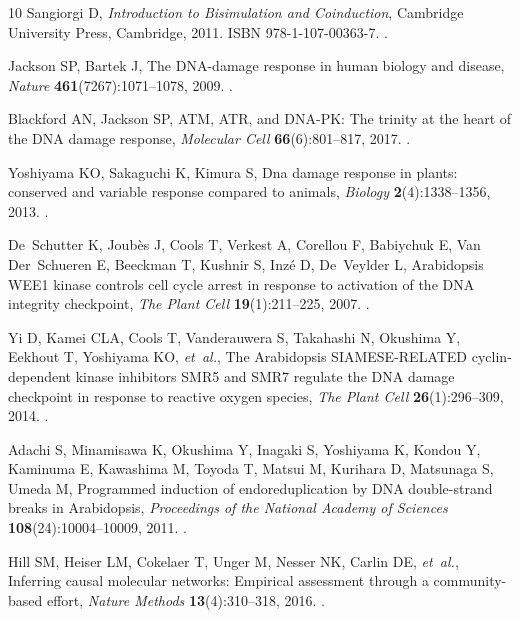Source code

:\documentclass{ws-jbcb}
\numberwithin{equation}{section}
\begin{document}
\begin{thebibliography}{10}
Sangiorgi D, \emph{Introduction to Bisimulation and Coinduction}, Cambridge
  University Press, Cambridge, 2011.
\newblock ISBN 978-1-107-00363-7.
\newblock {}.

Jackson SP, Bartek J, The {DNA}-damage response in human biology and disease,
  \emph{Nature} \textbf{461}(7267):1071--1078, 2009.
\newblock {}.

Blackford AN, Jackson SP, {ATM}, {ATR}, and {DNA-PK}: The trinity at the heart
  of the {DNA} damage response, \emph{Molecular Cell} \textbf{66}(6):801--817,
  2017.
\newblock {}.

Yoshiyama KO, Sakaguchi K, Kimura S, Dna damage response in plants: conserved
  and variable response compared to animals, \emph{Biology}
  \textbf{2}(4):1338--1356, 2013.
\newblock {}.

De~Schutter K, Joub{\`e}s J, Cools T, Verkest A, Corellou F, Babiychuk E, Van
  Der~Schueren E, Beeckman T, Kushnir S, Inz{\'e} D, De~Veylder L,
  {Arabidopsis} {WEE1} kinase controls cell cycle arrest in response to
  activation of the {DNA} integrity checkpoint, \emph{The Plant Cell}
  \textbf{19}(1):211--225, 2007.
\newblock {}.

Yi D, Kamei CLA, Cools T, Vanderauwera S, Takahashi N, Okushima Y, Eekhout T,
  Yoshiyama KO, \emph{et~al.}, The {Arabidopsis} {SIAMESE-RELATED}
  cyclin-dependent kinase inhibitors {SMR5} and {SMR7} regulate the {DNA}
  damage checkpoint in response to reactive oxygen species, \emph{The Plant
  Cell} \textbf{26}(1):296--309, 2014.
\newblock {}.

Adachi S, Minamisawa K, Okushima Y, Inagaki S, Yoshiyama K, Kondou Y, Kaminuma
  E, Kawashima M, Toyoda T, Matsui M, Kurihara D, Matsunaga S, Umeda M,
  Programmed induction of endoreduplication by {DNA} double-strand breaks in
  {Arabidopsis}, \emph{Proceedings of the National Academy of Sciences}
  \textbf{108}(24):10004--10009, 2011.
\newblock {}.

Hill SM, Heiser LM, Cokelaer T, Unger M, Nesser NK, Carlin DE, \emph{et~al.},
  Inferring causal molecular networks: Empirical assessment through a
  community-based effort, \emph{Nature Methods} \textbf{13}(4):310--318, 2016.
\newblock {}.


\end{thebibliography}
\end{document}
☆ ☆ ☆ ☆
**What the task asks:**
Taking the records above as a whole, work out how many of their lines hold the word "Arabidopsis". The reply should be that number alone.

**Response below:**
3